2003; American Association of Immunologists; Volume: 170; Issue: 11 Linguagem: Inglês

10.4049/jimmunol.170.11.5349

1550-6606

Júlio Aliberti, João P. B. Viola, Adriana Vieira‐de‐Abreu, Patrı́cia T. Bozza, Alan Sher, Júlio Scharfstein,

Complement system in diseases

Abstract Dendritic cells play a major role in the induction of both innate and acquired immune responses against pathogenic invaders. These cells are also able to sense endogenous activation signals liberated by injured tissues even in the absence of infection.
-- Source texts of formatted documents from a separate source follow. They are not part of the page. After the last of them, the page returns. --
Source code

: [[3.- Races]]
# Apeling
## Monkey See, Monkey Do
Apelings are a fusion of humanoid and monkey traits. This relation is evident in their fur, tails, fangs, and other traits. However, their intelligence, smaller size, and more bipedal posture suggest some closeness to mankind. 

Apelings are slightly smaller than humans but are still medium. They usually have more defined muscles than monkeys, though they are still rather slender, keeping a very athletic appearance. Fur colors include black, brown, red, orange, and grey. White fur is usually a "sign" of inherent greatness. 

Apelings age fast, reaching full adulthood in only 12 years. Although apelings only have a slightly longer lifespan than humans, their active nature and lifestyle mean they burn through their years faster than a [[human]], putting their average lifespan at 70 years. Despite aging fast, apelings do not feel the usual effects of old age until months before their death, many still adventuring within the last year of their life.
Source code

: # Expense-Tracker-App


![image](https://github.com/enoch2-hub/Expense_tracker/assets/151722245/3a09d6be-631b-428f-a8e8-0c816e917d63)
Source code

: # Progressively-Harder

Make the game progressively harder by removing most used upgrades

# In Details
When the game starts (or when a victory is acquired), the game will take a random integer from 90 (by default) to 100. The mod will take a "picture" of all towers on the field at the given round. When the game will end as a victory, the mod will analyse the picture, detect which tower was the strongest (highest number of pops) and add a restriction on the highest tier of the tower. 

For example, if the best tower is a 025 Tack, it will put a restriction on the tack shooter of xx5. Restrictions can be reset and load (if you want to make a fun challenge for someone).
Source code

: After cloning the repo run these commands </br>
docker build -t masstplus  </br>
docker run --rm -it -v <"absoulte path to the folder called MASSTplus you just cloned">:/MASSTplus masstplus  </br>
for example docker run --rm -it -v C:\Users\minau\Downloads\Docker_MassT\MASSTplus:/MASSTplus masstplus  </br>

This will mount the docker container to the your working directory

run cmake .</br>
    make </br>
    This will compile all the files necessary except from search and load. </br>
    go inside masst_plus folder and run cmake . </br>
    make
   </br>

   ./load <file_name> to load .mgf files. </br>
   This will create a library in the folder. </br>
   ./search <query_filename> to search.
In the present work, we demonstrate that kinins mobilize dendritic cells to produce IL-12 through activation of the B2 bradykinin receptor subtype and that bradykinin-induced IL-12 responses are tightly regulated both by angiotensin-converting enzyme, a kinin-degrading peptidase, and by endogenous IL-10. Using a mouse model of allergic inflammation, we further show that addition of bradykinin to OVA during immunization results in decreased eosinophil infiltration on Ag challenge. The latter effect was demonstrated to be due to IL-12-driven skewing of Ag-specific T cell responses to a type 1 cytokine profile. Our data thus indicate that kinin peptides can serve as danger signals that trigger dendritic cells to produce IL-12 through activation of B2 bradykinin receptors.